Patrícia Galelli, em Cabeça de José, é uma discordiense querendo levar o mundo à Concórdia, onde já se viu? E assim, no livro, faz dois movimentos, o primeiro deles, bem captado na apresentação do livro escrita por Luiz Bras — “Paradoxo é floripa, é sampa, é Nova York e Tóquio!!” —, ou seja, Cabeça de José pode ser qualquer cidade do mundo, é, junto, aquilo que é universal, aquilo que pode te levar o mais distante possível (inclusive) do corpo, de (e sem fugir do) Paradoxo; e o segundo, é aquele que faz o sentido contrário, que te leva, junto com José, ao ponto de partida da escritora, sua cidade natal, Concórdia, a praça, as pessoas que tomam chimarrão, as que não tomam e todo um imaginário interiorano. Somos convidados a fazer, ao ler o livro, os dois percursos, o externo, que te leva o mais longe possível e que pode ser um lugar qualquer no mundo contemporâneo em que vivemos, e o interno, interior, aquele que faz o movimento de retorno, e — por que não? — aquilo que invade o espaço sagrado do corpo. A passagem abaixo, do conto amor pelas criaturas invertebradas, sintetiza um pouco isso:
"José vê o caramujo quando mergulha a cabeça nas profundezas oceânicas do seu aquário no quarto, fechando muito bem os olhos, é claro".

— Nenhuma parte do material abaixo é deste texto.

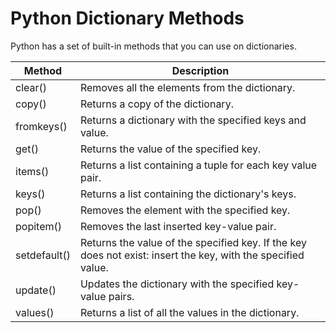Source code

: # Python Dictionary Methods

Python has a set of built-in methods that you can use on dictionaries.

|Method|Description|
|---|---|
|clear()|Removes all the elements from the dictionary.|
|copy()|Returns a copy of the dictionary.|
|fromkeys()|Returns a dictionary with the specified keys and value.|
|get()|Returns the value of the specified key.|
|items()|Returns a list containing a tuple for each key value pair.|
|keys()|Returns a list containing the dictionary's keys.|
|pop()|Removes the element with the specified key.|
|popitem()|Removes the last inserted key-value pair.|
|setdefault()|Returns the value of the specified key. If the key does not exist: insert the key, with the specified value.|
|update()|Updates the dictionary with the specified key-value pairs.|
|values()|Returns a list of all the values in the dictionary.|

O aquário é o oceano, e o quarto é o mundo.
Esse movimento feito pela escritora, que dá a abertura para dois mundos, e que pode te levar o mais longe possível, faz-me lembrar de Glauber Rocha: por mais que seu cinema, durante a década de 1970, percorresse caminhos os mais distantes, cosmopolitas, o cineasta de Vitória da Conquista continuava a pensar as questões relacionadas ao seu país, mas, especificamente, às questões de um outro Brasil, sertanejo, interiorano. O Brasil de Glauber como ponto de partida de sua cinematografia ficou notório em Deus e o Diabo na Terra do Sol, por exemplo. O movimento realizado por Patrícia Galelli é muito parecido, mesmo estando longe de sua cidade natal, base forjadora de sua personalidade, ela alinha as duas frentes e, deste modo (junto com as nuances de Carne Falsa), anuncia os primeiros sinais de sua personalidade literária.
Assim, os moradores de Cabeça de José se dividem nos de cabeça exata (os que sofrem de clichê, pois se amparam nos órgãos do palpite, a boca, os olhos, o cérebro), os de cabeça vazia (primos das pessoas de cabeça exata, e sofrem de sudorese, e que pingam suor até se desidratarem) e os de cabeça vizinha ou tipo-José (o local da formação do tédio); um mundo que se parece com outros e, ao mesmo tempo, parece sodomizado pelo mantra da mídia televisiva, onde as pessoas perderam as referências marcadas pela escuta e parecem viver a ditadura dos olhos e da boca. Como se o mundo não precisasse mais escutar e se contentasse em ver e falar, simplesmente por, muitas vezes sem entender o motivo, ter que opinar sobre aquilo que vê, sem dar tempo para que as ideias se sedimentem.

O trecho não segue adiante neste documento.